Also suss out if you're looking for Pan/Faunus or Dionysious/Bacchus. I've found that a large number of folks tend to get confused over these Deities.
 
 
Quantum
13:29 / 29.08.07
Pan is on the the streets of London, Pan is on the streets of Birmingham, I wonder to myself could life ever be sane again?

Sorry. I'll get my coat.
 
 
Ticker
13:37 / 29.08.07
I dunno Quants, I think you may have a point there... Pan should be able to be found in the city as well as the outlands.
 
 
trouser the trouserian
14:18 / 29.08.07
Pan should be able to be found in the city as well as the outlands.

Well there were several temples dedicated to Pan in various Greek cities and towns - notably Athens (established after the battle of Marathon).
 
 
Ticker
14:27 / 29.08.07
I'm sure I'm being overly romantic, but I really love the idea of living somewhere full of Temples dedicated to numerous Deities/Powerz.

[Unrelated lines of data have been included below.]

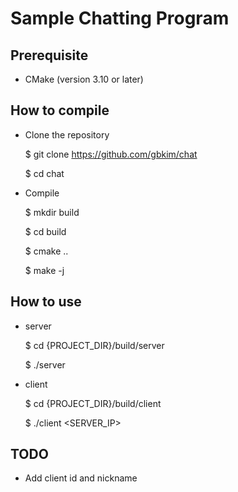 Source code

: # Sample Chatting Program

## Prerequisite

* CMake (version 3.10 or later)

## How to compile

*  Clone the repository

   $ git clone https://github.com/gbkim/chat

   $ cd chat

* Compile

  $ mkdir build

  $ cd build

  $ cmake ..

  $ make -j

## How to use
  * server

    $ cd {PROJECT_DIR}/build/server

    $ ./server <PORT>

  * client

    $ cd {PROJECT_DIR}/build/client

    $ ./client <SERVER_IP> <PORR>


## TODO

  * Add client id and nickname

I've taken to visiting the holy images/sculptures/statues in shops/parks in my town and hanging with them for a bit. funny what we sell to decorate our homes with but not outright worship these days.

Oddly it's also making me miss London...
 
 
Less searchable M0rd4nt
21:16 / 29.08.07
Nother stupid question: didn't Pan start as more of a fieldsy sort of Deity? How did He end up in the Wild Wood? Or am I wrong...
 
 
EvskiG
21:41 / 29.08.07
According to the Homeric Hymn:

Through wooded glades he wanders with dancing nymphs who foot it on some sheer cliff's edge, calling upon Pan, the shepherd-god, long- haired, unkempt. He has every snowy crest and the mountain peaks and rocky crests for his domain; hither and thither he goes through the close thickets, now lured by soft streams, and now he presses on amongst towering crags and climbs up to the highest peak that overlooks the flocks. Often he courses through the glistening high mountains, and often on the shouldered hills he speeds along slaying wild beasts, this keen-eyed god.
 
 
Less searchable M0rd4nt
21:51 / 29.08.07
Ok. So He's a shepherd God, just not from a culture that kept all its sheep in nice handy pens down in the flat bits. Check.
 
 
Quantum
22:14 / 29.08.07
Often he courses through the glistening high mountains, and often on the shouldered hills he speeds along slaying wild beasts, this keen-eyed god.

That's really cool.
 
 
EmberLeo
22:23 / 29.08.07
It sounds like they're using "Shepherd" in the generic sense. Wasn't He at least as much a Goatherd?

Also: The image immediately in my mind is that there's a correlation between Pan's goat legs and feet, and His ability to go just about anywhere, including up the sides of mountains, as goats do.

--Ember--
 
 
illmatic
06:35 / 30.08.07
Barbelith's search function really is turd on a stick otherwise this would have come up a lot quicker: Evoking Pan
 
 
EvskiG
11:59 / 30.08.07
Lots of good stuff in that earlier thread.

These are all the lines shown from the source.